WHAT THE EXERCISE ASKS: Return only the lines from the top of the data down to the one that holds "the previous proprietor.", both included, without any pictures.

##### DATA RECORDS #####

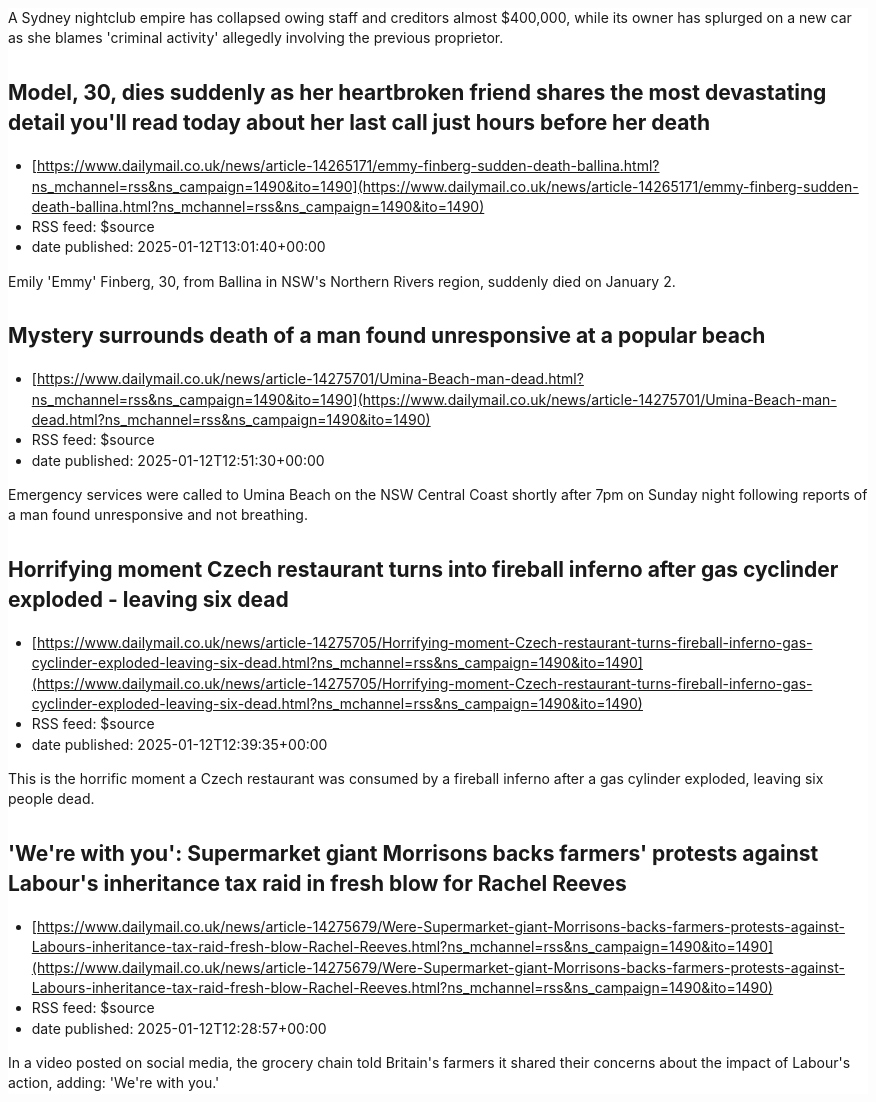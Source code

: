 A Sydney nightclub empire has collapsed owing staff and creditors almost $400,000, while its owner has splurged on a new car as she blames 'criminal activity' allegedly involving the previous proprietor.

## Model, 30, dies suddenly as her heartbroken friend shares the most devastating detail you'll read today about her last call just hours before her death
 - [https://www.dailymail.co.uk/news/article-14265171/emmy-finberg-sudden-death-ballina.html?ns_mchannel=rss&ns_campaign=1490&ito=1490](https://www.dailymail.co.uk/news/article-14265171/emmy-finberg-sudden-death-ballina.html?ns_mchannel=rss&ns_campaign=1490&ito=1490)
 - RSS feed: $source
 - date published: 2025-01-12T13:01:40+00:00

Emily 'Emmy' Finberg, 30, from Ballina in NSW's Northern Rivers region, suddenly died on January 2.

## Mystery surrounds death of a man found unresponsive at a popular beach
 - [https://www.dailymail.co.uk/news/article-14275701/Umina-Beach-man-dead.html?ns_mchannel=rss&ns_campaign=1490&ito=1490](https://www.dailymail.co.uk/news/article-14275701/Umina-Beach-man-dead.html?ns_mchannel=rss&ns_campaign=1490&ito=1490)
 - RSS feed: $source
 - date published: 2025-01-12T12:51:30+00:00

Emergency services were called to Umina Beach on the NSW Central Coast shortly after 7pm on Sunday night following reports of a man found unresponsive and not breathing.

## Horrifying moment Czech restaurant turns into fireball inferno after gas cyclinder exploded - leaving six dead
 - [https://www.dailymail.co.uk/news/article-14275705/Horrifying-moment-Czech-restaurant-turns-fireball-inferno-gas-cyclinder-exploded-leaving-six-dead.html?ns_mchannel=rss&ns_campaign=1490&ito=1490](https://www.dailymail.co.uk/news/article-14275705/Horrifying-moment-Czech-restaurant-turns-fireball-inferno-gas-cyclinder-exploded-leaving-six-dead.html?ns_mchannel=rss&ns_campaign=1490&ito=1490)
 - RSS feed: $source
 - date published: 2025-01-12T12:39:35+00:00

This is the horrific moment a Czech restaurant was consumed by a fireball inferno after a gas cylinder exploded, leaving six people dead.

## 'We're with you': Supermarket giant Morrisons backs farmers' protests against Labour's inheritance tax raid in fresh blow for Rachel Reeves
 - [https://www.dailymail.co.uk/news/article-14275679/Were-Supermarket-giant-Morrisons-backs-farmers-protests-against-Labours-inheritance-tax-raid-fresh-blow-Rachel-Reeves.html?ns_mchannel=rss&ns_campaign=1490&ito=1490](https://www.dailymail.co.uk/news/article-14275679/Were-Supermarket-giant-Morrisons-backs-farmers-protests-against-Labours-inheritance-tax-raid-fresh-blow-Rachel-Reeves.html?ns_mchannel=rss&ns_campaign=1490&ito=1490)
 - RSS feed: $source
 - date published: 2025-01-12T12:28:57+00:00

In a video posted on social media, the grocery chain told Britain's farmers it shared their concerns about the impact of Labour's action, adding: 'We're with you.'
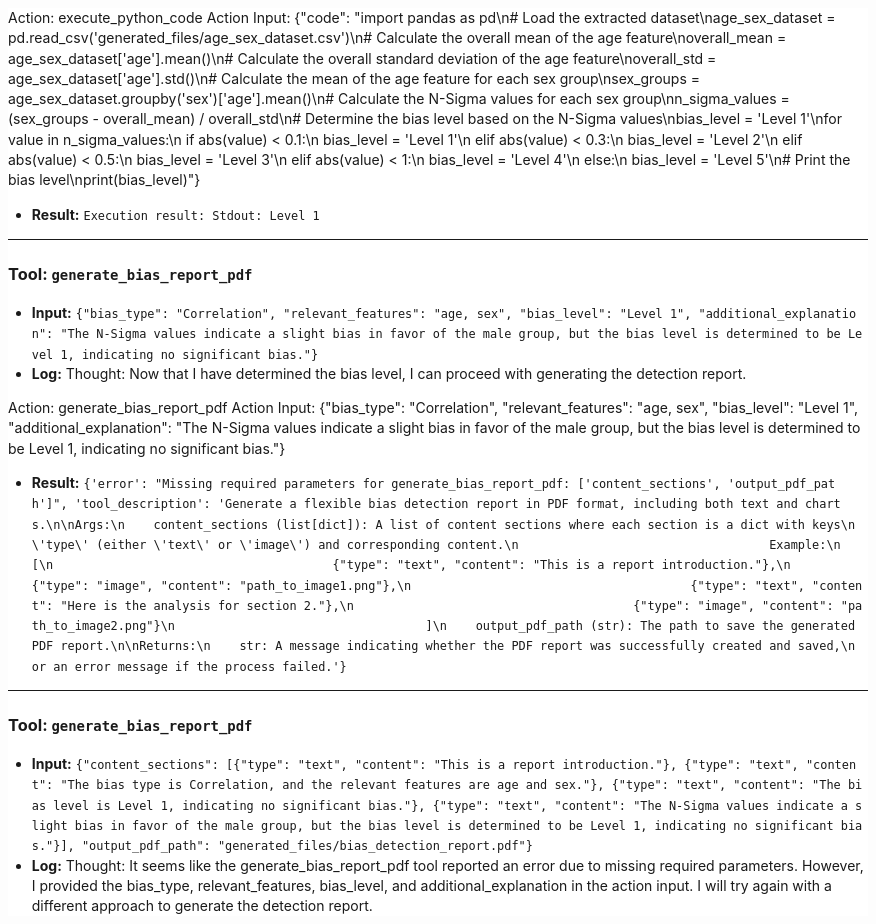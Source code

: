 Action: execute_python_code
Action Input: {"code": "import pandas as pd\n# Load the extracted dataset\nage_sex_dataset = pd.read_csv('generated_files/age_sex_dataset.csv')\n# Calculate the overall mean of the age feature\noverall_mean = age_sex_dataset['age'].mean()\n# Calculate the overall standard deviation of the age feature\noverall_std = age_sex_dataset['age'].std()\n# Calculate the mean of the age feature for each sex group\nsex_groups = age_sex_dataset.groupby('sex')['age'].mean()\n# Calculate the N-Sigma values for each sex group\nn_sigma_values = (sex_groups - overall_mean) / overall_std\n# Determine the bias level based on the N-Sigma values\nbias_level = 'Level 1'\nfor value in n_sigma_values:\n    if abs(value) < 0.1:\n        bias_level = 'Level 1'\n    elif abs(value) < 0.3:\n        bias_level = 'Level 2'\n    elif abs(value) < 0.5:\n        bias_level = 'Level 3'\n    elif abs(value) < 1:\n        bias_level = 'Level 4'\n    else:\n        bias_level = 'Level 5'\n# Print the bias level\nprint(bias_level)"}
- **Result:** `Execution result:
Stdout: Level 1
`

---

### Tool: `generate_bias_report_pdf`
- **Input:** `{"bias_type": "Correlation", "relevant_features": "age, sex", "bias_level": "Level 1", "additional_explanation": "The N-Sigma values indicate a slight bias in favor of the male group, but the bias level is determined to be Level 1, indicating no significant bias."}`
- **Log:** Thought: Now that I have determined the bias level, I can proceed with generating the detection report.

Action: generate_bias_report_pdf
Action Input: {"bias_type": "Correlation", "relevant_features": "age, sex", "bias_level": "Level 1", "additional_explanation": "The N-Sigma values indicate a slight bias in favor of the male group, but the bias level is determined to be Level 1, indicating no significant bias."}
- **Result:** `{'error': "Missing required parameters for generate_bias_report_pdf: ['content_sections', 'output_pdf_path']", 'tool_description': 'Generate a flexible bias detection report in PDF format, including both text and charts.\n\nArgs:\n    content_sections (list[dict]): A list of content sections where each section is a dict with keys\n                                   \'type\' (either \'text\' or \'image\') and corresponding content.\n                                   Example:\n                                   [\n                                       {"type": "text", "content": "This is a report introduction."},\n                                       {"type": "image", "content": "path_to_image1.png"},\n                                       {"type": "text", "content": "Here is the analysis for section 2."},\n                                       {"type": "image", "content": "path_to_image2.png"}\n                                   ]\n    output_pdf_path (str): The path to save the generated PDF report.\n\nReturns:\n    str: A message indicating whether the PDF report was successfully created and saved,\n         or an error message if the process failed.'}`

---

### Tool: `generate_bias_report_pdf`
- **Input:** `{"content_sections": [{"type": "text", "content": "This is a report introduction."}, {"type": "text", "content": "The bias type is Correlation, and the relevant features are age and sex."}, {"type": "text", "content": "The bias level is Level 1, indicating no significant bias."}, {"type": "text", "content": "The N-Sigma values indicate a slight bias in favor of the male group, but the bias level is determined to be Level 1, indicating no significant bias."}], "output_pdf_path": "generated_files/bias_detection_report.pdf"}`
- **Log:** Thought: It seems like the generate_bias_report_pdf tool reported an error due to missing required parameters. However, I provided the bias_type, relevant_features, bias_level, and additional_explanation in the action input. I will try again with a different approach to generate the detection report.
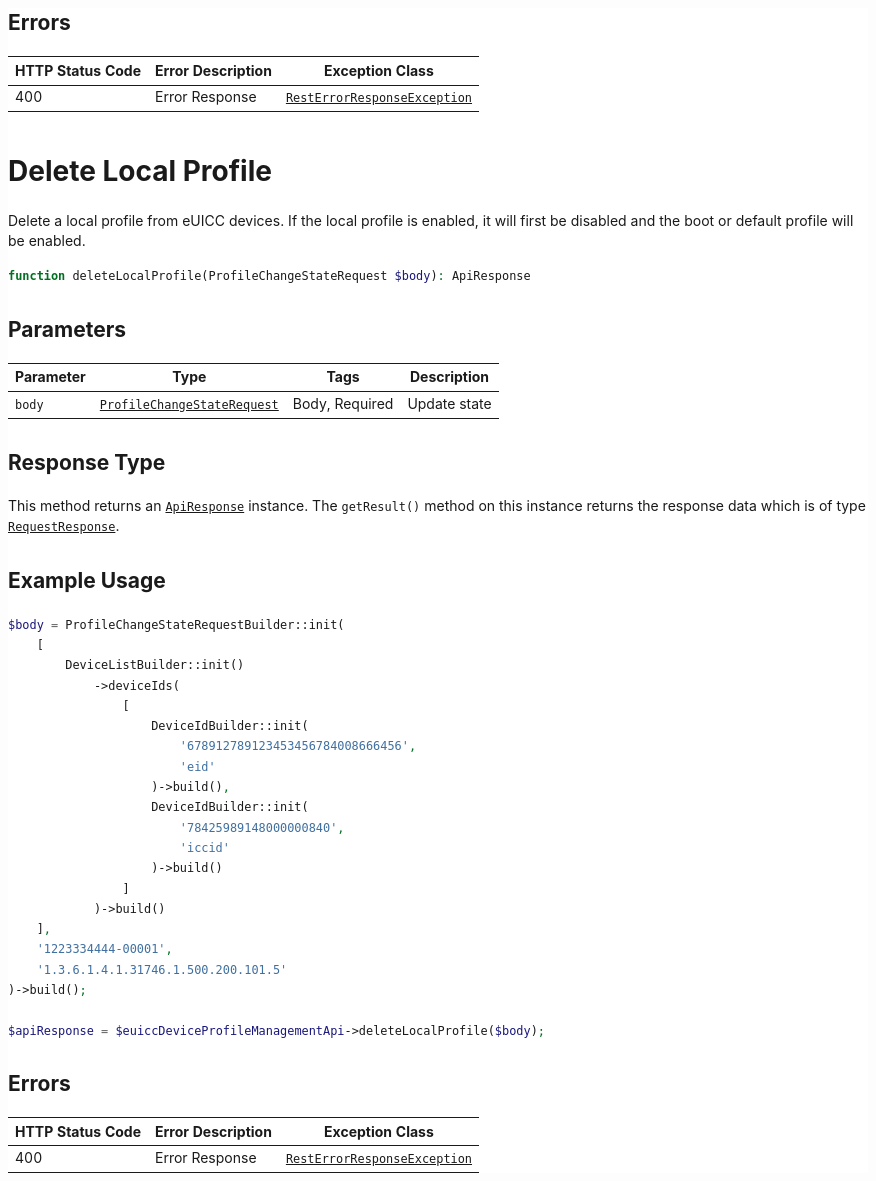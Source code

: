 ## Errors

| HTTP Status Code | Error Description | Exception Class |
|  --- | --- | --- |
| 400 | Error Response | [`RestErrorResponseException`](../../doc/models/rest-error-response-exception.md) |


# Delete Local Profile

Delete a local profile from eUICC devices. If the local profile is enabled, it will first be disabled and the boot or default profile will be enabled.

```php
function deleteLocalProfile(ProfileChangeStateRequest $body): ApiResponse
```

## Parameters

| Parameter | Type | Tags | Description |
|  --- | --- | --- | --- |
| `body` | [`ProfileChangeStateRequest`](../../doc/models/profile-change-state-request.md) | Body, Required | Update state |

## Response Type

This method returns an [`ApiResponse`](../../doc/api-response.md) instance. The `getResult()` method on this instance returns the response data which is of type [`RequestResponse`](../../doc/models/request-response.md).

## Example Usage

```php
$body = ProfileChangeStateRequestBuilder::init(
    [
        DeviceListBuilder::init()
            ->deviceIds(
                [
                    DeviceIdBuilder::init(
                        '678912789123453456784008666456',
                        'eid'
                    )->build(),
                    DeviceIdBuilder::init(
                        '78425989148000000840',
                        'iccid'
                    )->build()
                ]
            )->build()
    ],
    '1223334444-00001',
    '1.3.6.1.4.1.31746.1.500.200.101.5'
)->build();

$apiResponse = $euiccDeviceProfileManagementApi->deleteLocalProfile($body);
```

## Errors

| HTTP Status Code | Error Description | Exception Class |
|  --- | --- | --- |
| 400 | Error Response | [`RestErrorResponseException`](../../doc/models/rest-error-response-exception.md) |

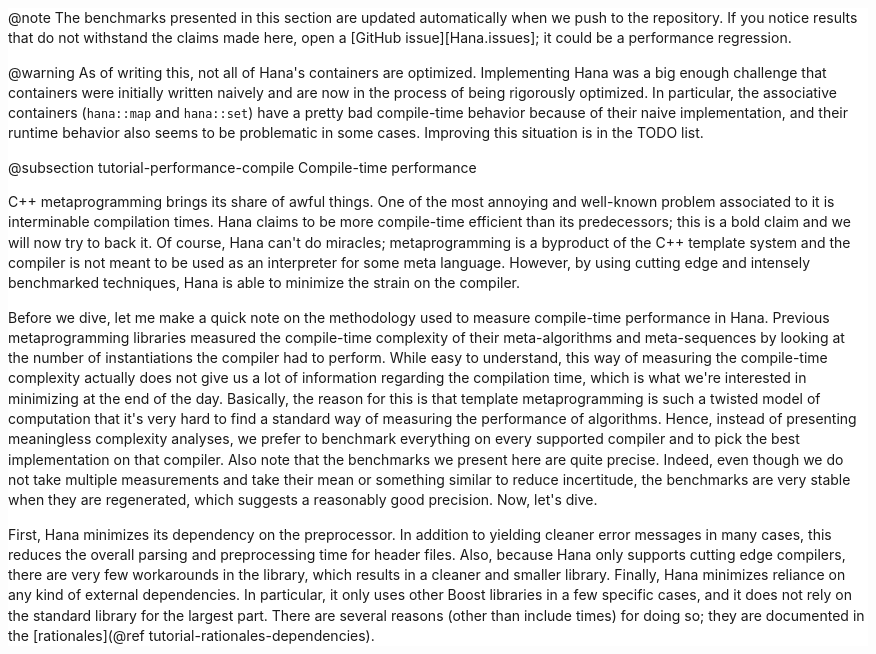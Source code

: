 @note
The benchmarks presented in this section are updated automatically when we
push to the repository. If you notice results that do not withstand the
claims made here, open a [GitHub issue][Hana.issues]; it could be a
performance regression.

@warning
As of writing this, not all of Hana's containers are optimized. Implementing
Hana was a big enough challenge that containers were initially written naively
and are now in the process of being rigorously optimized. In particular, the
associative containers (`hana::map` and `hana::set`) have a pretty bad
compile-time behavior because of their naive implementation, and their runtime
behavior also seems to be problematic in some cases. Improving this situation
is in the TODO list.


@subsection tutorial-performance-compile Compile-time performance

C++ metaprogramming brings its share of awful things. One of the most annoying
and well-known problem associated to it is interminable compilation times.
Hana claims to be more compile-time efficient than its predecessors; this is
a bold claim and we will now try to back it. Of course, Hana can't do miracles;
metaprogramming is a byproduct of the C++ template system and the compiler is
not meant to be used as an interpreter for some meta language. However, by
using cutting edge and intensely benchmarked techniques, Hana is able to
minimize the strain on the compiler.

Before we dive, let me make a quick note on the methodology used to measure
compile-time performance in Hana. Previous metaprogramming libraries measured
the compile-time complexity of their meta-algorithms and meta-sequences by
looking at the number of instantiations the compiler had to perform. While
easy to understand, this way of measuring the compile-time complexity actually
does not give us a lot of information regarding the compilation time, which
is what we're interested in minimizing at the end of the day. Basically, the
reason for this is that template metaprogramming is such a twisted model of
computation that it's very hard to find a standard way of measuring the
performance of algorithms. Hence, instead of presenting meaningless complexity
analyses, we prefer to benchmark everything on every supported compiler and to
pick the best implementation on that compiler. Also note that the benchmarks
we present here are quite precise. Indeed, even though we do not take multiple
measurements and take their mean or something similar to reduce incertitude,
the benchmarks are very stable when they are regenerated, which suggests a
reasonably good precision. Now, let's dive.

First, Hana minimizes its dependency on the preprocessor. In addition to
yielding cleaner error messages in many cases, this reduces the overall
parsing and preprocessing time for header files. Also, because Hana only
supports cutting edge compilers, there are very few workarounds in the
library, which results in a cleaner and smaller library. Finally, Hana
minimizes reliance on any kind of external dependencies. In particular,
it only uses other Boost libraries in a few specific cases, and it does
not rely on the standard library for the largest part. There are several
reasons (other than include times) for doing so; they are documented in
the [rationales](@ref tutorial-rationales-dependencies).
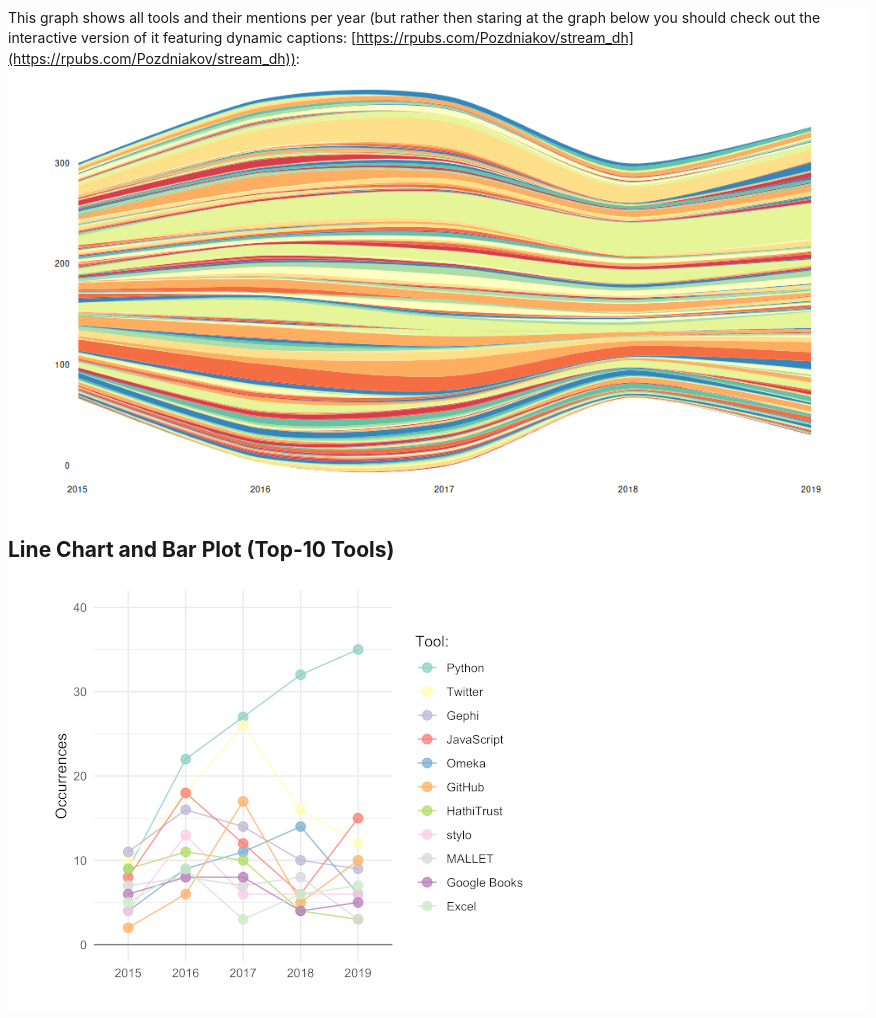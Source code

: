 This graph shows all tools and their mentions per year (but rather then staring at the graph below you should check out the interactive version of it featuring dynamic captions: [https://rpubs.com/Pozdniakov/stream_dh](https://rpubs.com/Pozdniakov/stream_dh)):

<figure style="text-align:left;">
  <img src="/images/dh-tools-used-in-research/streamgraph.png" alt="Streamgraph" style="width:925px;" />
</figure>

## Line Chart and Bar Plot (Top-10 Tools)

<figure style="text-align:left;">
  <img src="/images/dh-tools-used-in-research/linechart-top-10-tools.png" alt="" style="width:490px;" />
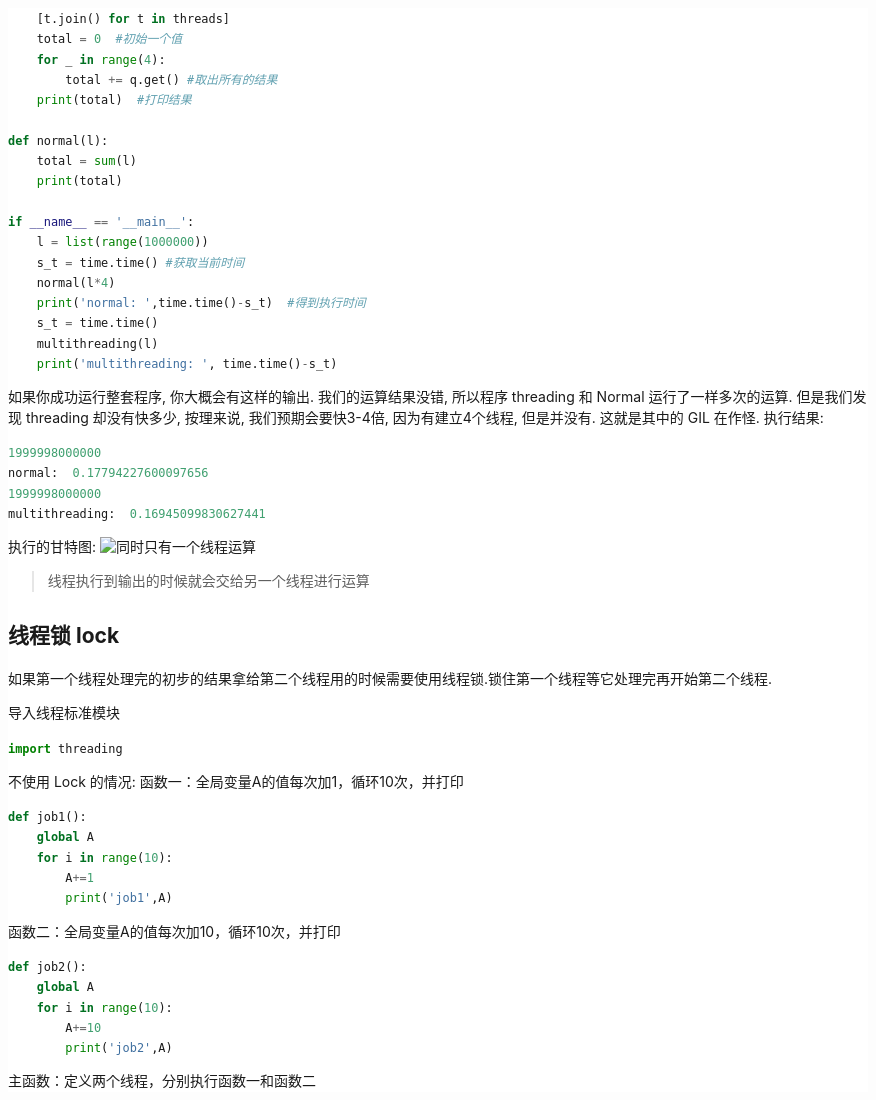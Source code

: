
 ```python
    [t.join() for t in threads]
    total = 0  #初始一个值
    for _ in range(4):
        total += q.get() #取出所有的结果
    print(total)  #打印结果

def normal(l):
    total = sum(l)
    print(total)

if __name__ == '__main__':
    l = list(range(1000000)) 
    s_t = time.time() #获取当前时间
    normal(l*4)
    print('normal: ',time.time()-s_t)  #得到执行时间
    s_t = time.time()
    multithreading(l)
    print('multithreading: ', time.time()-s_t)
```
如果你成功运行整套程序, 你大概会有这样的输出. 我们的运算结果没错, 所以程序 threading 和 Normal 运行了一样多次的运算. 但是我们发现 threading 却没有快多少, 按理来说, 我们预期会要快3-4倍, 因为有建立4个线程, 但是并没有. 这就是其中的 GIL 在作怪.
执行结果:
```python
1999998000000
normal:  0.17794227600097656
1999998000000
multithreading:  0.16945099830627441
```
执行的甘特图:
![同时只有一个线程运算](https://upload-images.jianshu.io/upload_images/14555448-2a9201e082cee2e5.png?imageMogr2/auto-orient/strip%7CimageView2/2/w/1240)
> 线程执行到输出的时候就会交给另一个线程进行运算

## 线程锁 lock 
如果第一个线程处理完的初步的结果拿给第二个线程用的时候需要使用线程锁.锁住第一个线程等它处理完再开始第二个线程.

导入线程标准模块
```python
import threading
```
不使用 Lock 的情况:
函数一：全局变量A的值每次加1，循环10次，并打印
```python
def job1():
    global A
    for i in range(10):
        A+=1
        print('job1',A)
```
函数二：全局变量A的值每次加10，循环10次，并打印
```python
def job2():
    global A
    for i in range(10):
        A+=10
        print('job2',A)
```
主函数：定义两个线程，分别执行函数一和函数二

#####

EXERCISE SOLUTION:
Source code

: A Sydney nightclub empire has collapsed owing staff and creditors almost $400,000, while its owner has splurged on a new car as she blames 'criminal activity' allegedly involving the previous proprietor.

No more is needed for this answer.